:: ABOUT THIS TASK ::
Skip the pictures and copy all the data that follows exactly.

Dataset entries
--*--

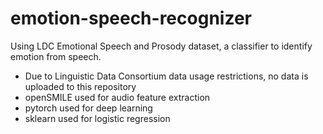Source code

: # emotion-speech-recognizer
Using LDC Emotional Speech and Prosody dataset, a classifier to identify emotion from speech.
- Due to Linguistic Data Consortium data usage restrictions, no data is uploaded to this repository
- openSMILE used for audio feature extraction
- pytorch used for deep learning
- sklearn used for logistic regression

--*--

:: RESULT OF THIS TASK ::
Source code

: # emotion-speech-recognizer
Using LDC Emotional Speech and Prosody dataset, a classifier to identify emotion from speech.
- Due to Linguistic Data Consortium data usage restrictions, no data is uploaded to this repository
- openSMILE used for audio feature extraction
- pytorch used for deep learning
- sklearn used for logistic regression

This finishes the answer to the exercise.